- Data section:

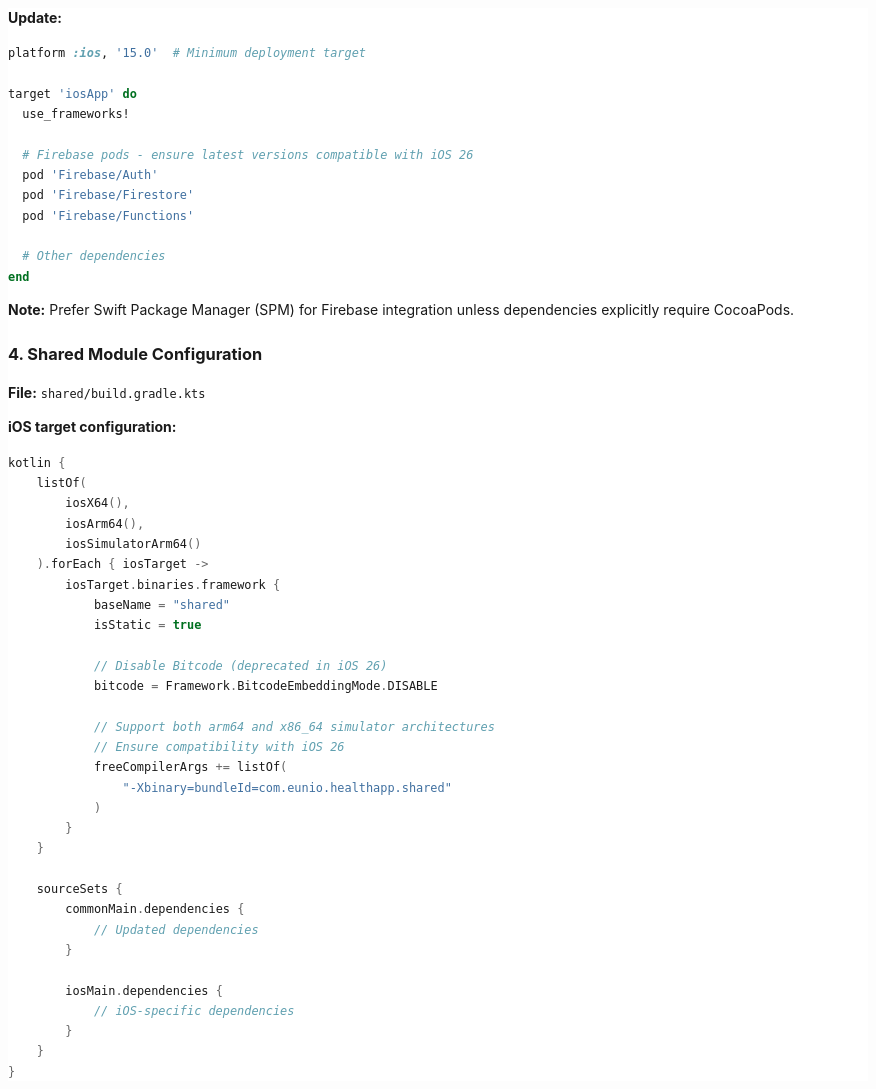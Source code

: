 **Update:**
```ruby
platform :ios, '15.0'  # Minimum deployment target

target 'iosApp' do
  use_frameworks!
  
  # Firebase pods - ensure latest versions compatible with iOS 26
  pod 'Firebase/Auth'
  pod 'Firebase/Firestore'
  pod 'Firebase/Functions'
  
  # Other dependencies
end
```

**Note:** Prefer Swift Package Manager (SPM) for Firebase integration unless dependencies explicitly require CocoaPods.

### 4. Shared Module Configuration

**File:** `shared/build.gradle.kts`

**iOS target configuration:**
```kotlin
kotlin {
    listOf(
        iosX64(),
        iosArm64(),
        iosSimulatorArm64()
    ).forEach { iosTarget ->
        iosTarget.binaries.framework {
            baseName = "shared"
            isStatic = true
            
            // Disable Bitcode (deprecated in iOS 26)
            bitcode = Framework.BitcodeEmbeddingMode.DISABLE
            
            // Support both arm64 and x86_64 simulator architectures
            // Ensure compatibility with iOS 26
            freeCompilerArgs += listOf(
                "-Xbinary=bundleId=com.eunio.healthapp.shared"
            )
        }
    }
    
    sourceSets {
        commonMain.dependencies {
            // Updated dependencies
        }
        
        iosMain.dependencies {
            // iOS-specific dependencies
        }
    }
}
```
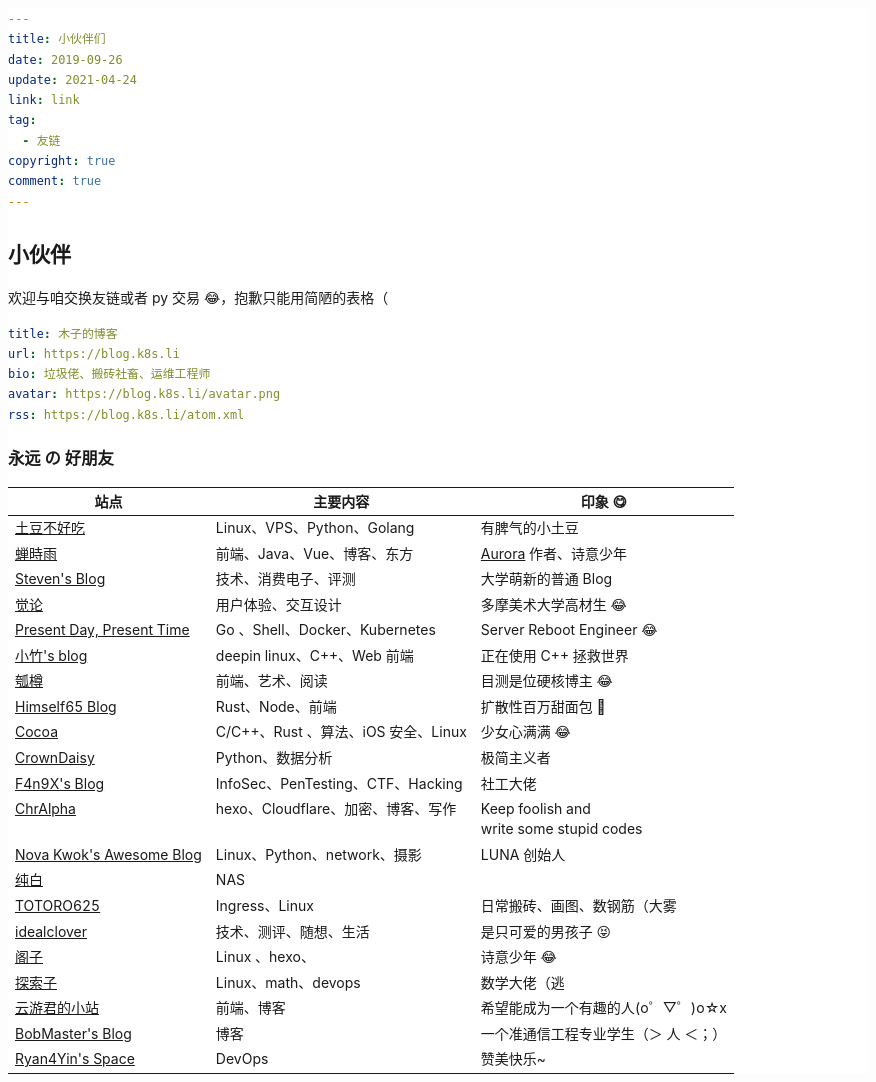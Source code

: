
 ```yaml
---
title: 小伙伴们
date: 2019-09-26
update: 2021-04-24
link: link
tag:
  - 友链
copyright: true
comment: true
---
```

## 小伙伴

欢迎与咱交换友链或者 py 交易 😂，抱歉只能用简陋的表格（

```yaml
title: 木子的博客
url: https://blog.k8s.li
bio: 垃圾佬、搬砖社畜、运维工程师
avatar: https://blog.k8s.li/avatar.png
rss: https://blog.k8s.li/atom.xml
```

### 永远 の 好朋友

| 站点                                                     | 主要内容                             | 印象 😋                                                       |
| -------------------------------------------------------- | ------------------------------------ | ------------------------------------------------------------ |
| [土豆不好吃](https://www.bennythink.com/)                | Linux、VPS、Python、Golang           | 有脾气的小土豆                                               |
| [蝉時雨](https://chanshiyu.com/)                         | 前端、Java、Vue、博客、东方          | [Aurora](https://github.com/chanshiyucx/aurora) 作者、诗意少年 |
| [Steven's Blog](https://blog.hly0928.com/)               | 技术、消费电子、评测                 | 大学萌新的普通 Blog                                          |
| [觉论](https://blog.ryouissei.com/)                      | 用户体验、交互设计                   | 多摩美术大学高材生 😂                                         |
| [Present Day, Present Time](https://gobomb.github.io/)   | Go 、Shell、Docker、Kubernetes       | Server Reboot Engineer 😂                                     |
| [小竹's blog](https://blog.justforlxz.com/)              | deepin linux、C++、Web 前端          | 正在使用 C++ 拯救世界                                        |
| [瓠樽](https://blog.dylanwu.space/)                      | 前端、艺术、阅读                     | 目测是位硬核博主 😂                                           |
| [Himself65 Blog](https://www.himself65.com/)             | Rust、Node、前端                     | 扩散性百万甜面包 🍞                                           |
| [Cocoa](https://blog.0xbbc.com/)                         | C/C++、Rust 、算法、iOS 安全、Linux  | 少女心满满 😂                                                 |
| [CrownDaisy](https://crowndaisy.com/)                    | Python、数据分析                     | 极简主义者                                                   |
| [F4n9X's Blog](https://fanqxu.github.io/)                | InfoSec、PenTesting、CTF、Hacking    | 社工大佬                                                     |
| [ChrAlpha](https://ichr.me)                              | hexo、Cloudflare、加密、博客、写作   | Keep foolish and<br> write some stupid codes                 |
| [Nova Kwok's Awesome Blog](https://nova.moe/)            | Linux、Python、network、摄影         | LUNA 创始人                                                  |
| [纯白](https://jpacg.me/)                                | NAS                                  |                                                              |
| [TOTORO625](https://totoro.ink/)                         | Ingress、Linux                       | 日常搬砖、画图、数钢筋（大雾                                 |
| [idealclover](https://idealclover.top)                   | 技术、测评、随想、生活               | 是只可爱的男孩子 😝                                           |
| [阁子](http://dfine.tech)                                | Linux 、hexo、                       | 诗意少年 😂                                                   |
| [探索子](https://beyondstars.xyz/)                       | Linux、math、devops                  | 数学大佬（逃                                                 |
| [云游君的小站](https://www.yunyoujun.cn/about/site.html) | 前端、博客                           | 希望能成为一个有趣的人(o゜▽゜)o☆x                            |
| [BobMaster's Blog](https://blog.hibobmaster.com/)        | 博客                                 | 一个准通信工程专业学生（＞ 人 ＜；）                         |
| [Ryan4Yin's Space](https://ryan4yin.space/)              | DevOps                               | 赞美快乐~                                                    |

- Prompt: Scan the data above and copy each line containing the word "iosTarget".

- Answer box:
    ).forEach { iosTarget ->
        iosTarget.binaries.framework {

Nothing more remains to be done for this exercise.